It is no secret that the majority of programs need subsidies from the university and/or student fees to make their athletic departments run.
But the Big East has a disproportionate number of schools that rely heavily on these subsidies. USA Today has once again done a fabulous job of digging through financial statements and found that Rutgers, Cincinnati and South Florida have the highest percentage of total revenue coming from subsidies among automatic qualifying conference public schools.
Rutgers led AQ public schools at 42 percent. South Florida was next at 36 percent, and Cincinnati was at 33 percent. Connecticut is at 25 percent, giving the Big East the top four teams among AQ public schools that rely the most on subsidies. If you go back to 2006, Rutgers spent more than $115 million to cover athletics spending -- tops among all public schools across Division I schools.
According to the report, Rutgers received more than $26 million in subsidies in 2010. Athletic director Tim Pernetti told the newspaper that $8.4 million of that amount came from student fees.
On the bright side, Rutgers is less reliant on subsidies today than it was in 2006. Rutgers hopes to close this gap further with its new fundraising efforts, a new TV media rights deal from the league and money it receives from its recent stadium naming rights deal with High Point Solutions.
"With athletics being the big window into everything we do here at Rutgers, and being that we've been able to do it in a positive way, it is an investment in the branding and marketing of the entire place, not just the athletic department," Pernetti told USA Today.

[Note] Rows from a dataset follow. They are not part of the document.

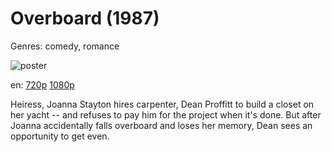 # Overboard (1987)

Genres: comedy, romance

![poster](http://image.tmdb.org/t/p/w500/bqLXZlLJcsYDn7JZIAkYGnJAUeb.jpg)

en:
  [720p](magnet:?xt=urn:btih:625133666CA01A818CB55E99269207B51DCED285&tr=udp://glotorrents.pw:6969/announce&tr=udp://tracker.opentrackr.org:1337/announce&tr=udp://torrent.gresille.org:80/announce&tr=udp://tracker.openbittorrent.com:80&tr=udp://tracker.coppersurfer.tk:6969&tr=udp://tracker.leechers-paradise.org:6969&tr=udp://p4p.arenabg.ch:1337&tr=udp://tracker.internetwarriors.net:1337)
  [1080p](magnet:?xt=urn:btih:AC3107740A4227654722BF09F6ADFFA918B27C01&tr=udp://glotorrents.pw:6969/announce&tr=udp://tracker.opentrackr.org:1337/announce&tr=udp://torrent.gresille.org:80/announce&tr=udp://tracker.openbittorrent.com:80&tr=udp://tracker.coppersurfer.tk:6969&tr=udp://tracker.leechers-paradise.org:6969&tr=udp://p4p.arenabg.ch:1337&tr=udp://tracker.internetwarriors.net:1337)
  


Heiress, Joanna Stayton hires carpenter, Dean Proffitt to build a closet on her yacht -- and refuses to pay him for the project when it's done. But after Joanna accidentally falls overboard and loses her memory, Dean sees an opportunity to get even. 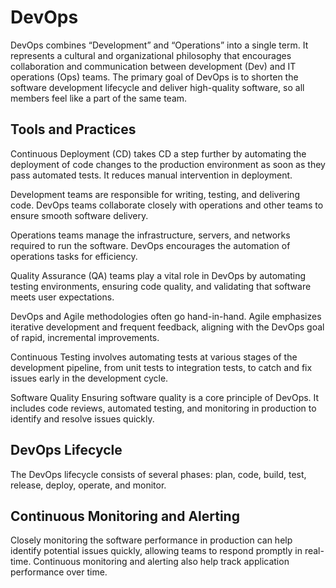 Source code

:# DevOps
DevOps combines “Development” and “Operations” into a single term. It represents a cultural and organizational philosophy that encourages collaboration and communication between development (Dev) and IT operations (Ops) teams. The primary goal of DevOps is to shorten the software development lifecycle and deliver high-quality software, so all members feel like a part of the same team.

## Tools and Practices

Continuous Deployment (CD) takes CD a step further by automating the deployment of code changes to the production environment as soon as they pass automated tests. It reduces manual intervention in deployment.

Development teams are responsible for writing, testing, and delivering code. DevOps teams collaborate closely with operations and other teams to ensure smooth software delivery.

Operations teams manage the infrastructure, servers, and networks required to run the software. DevOps encourages the automation of operations tasks for efficiency.

Quality Assurance (QA) teams play a vital role in DevOps by automating testing environments, ensuring code quality, and validating that software meets user expectations.

DevOps and Agile methodologies often go hand-in-hand. Agile emphasizes iterative development and frequent feedback, aligning with the DevOps goal of rapid, incremental improvements.

Continuous Testing involves automating tests at various stages of the development pipeline, from unit tests to integration tests, to catch and fix issues early in the development cycle.

Software Quality Ensuring software quality is a core principle of DevOps. It includes code reviews, automated testing, and monitoring in production to identify and resolve issues quickly.

## DevOps Lifecycle

The DevOps lifecycle consists of several phases: plan, code, build, test, release, deploy, operate, and monitor.

## Continuous Monitoring and Alerting

Closely monitoring the software performance in production can help identify potential issues quickly, allowing teams to respond promptly in real-time. Continuous monitoring and alerting also help track application performance over time. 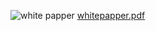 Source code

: ![white papper](https://github.com/betcoindev/betcoindev/assets/165936883/d8ff17ca-e84c-48eb-83f4-611ae1df484c)
[whitepapper.pdf](https://github.com/betcoindev/betcoindev/files/14855923/whitepapper.pdf)


<!--
**betcoindev/betcoindev** is a ✨ _special_ ✨ repository because its `README.md` (this file) appears on your GitHub profile.

Here are some ideas to get you started:

- 🔭 I’m currently working on ...
- 🌱 I’m currently learning ...
- 👯 I’m looking to collaborate on ...
- 🤔 I’m looking for help with ...
- 💬 Ask me about ...
- 📫 How to reach me: ...
- 😄 Pronouns: ...
- ⚡ Fun fact: ...
-->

He also said, "What I can tell you is that there is a -- I wouldn't say concern -- but a focus on this item within our business and I work closely with our president and his administration and our board … We've made clear that it's our No. 1 priority to generate new revenues and figure out a way to stabilize and reduce university support."
Rutgers: $26,867,679. (Subsidy dropped from 49 to 42 percent since 2006).
Connecticut: $14,578,029 (Subsidy increased from 20 to 25 percent since 2006).
South Florida: $14,185,037 (Subsidy dropped from 44 to 36 percent since 2006).
Cincinnati: $13,457,464 (Subsidy increased from 26 to 33 percent since 2006).
Louisville: $8,542,940 (Subsidy dropped from 14 to 13 percent since 2006).
West Virginia: $4,255,237 (Subsidy increased from 6 to 7 percent).
* Syracuse is a private institution. Under Pennsylvania law, Pitt is a public-private "partnership" and declined to disclose financial information to USA Today.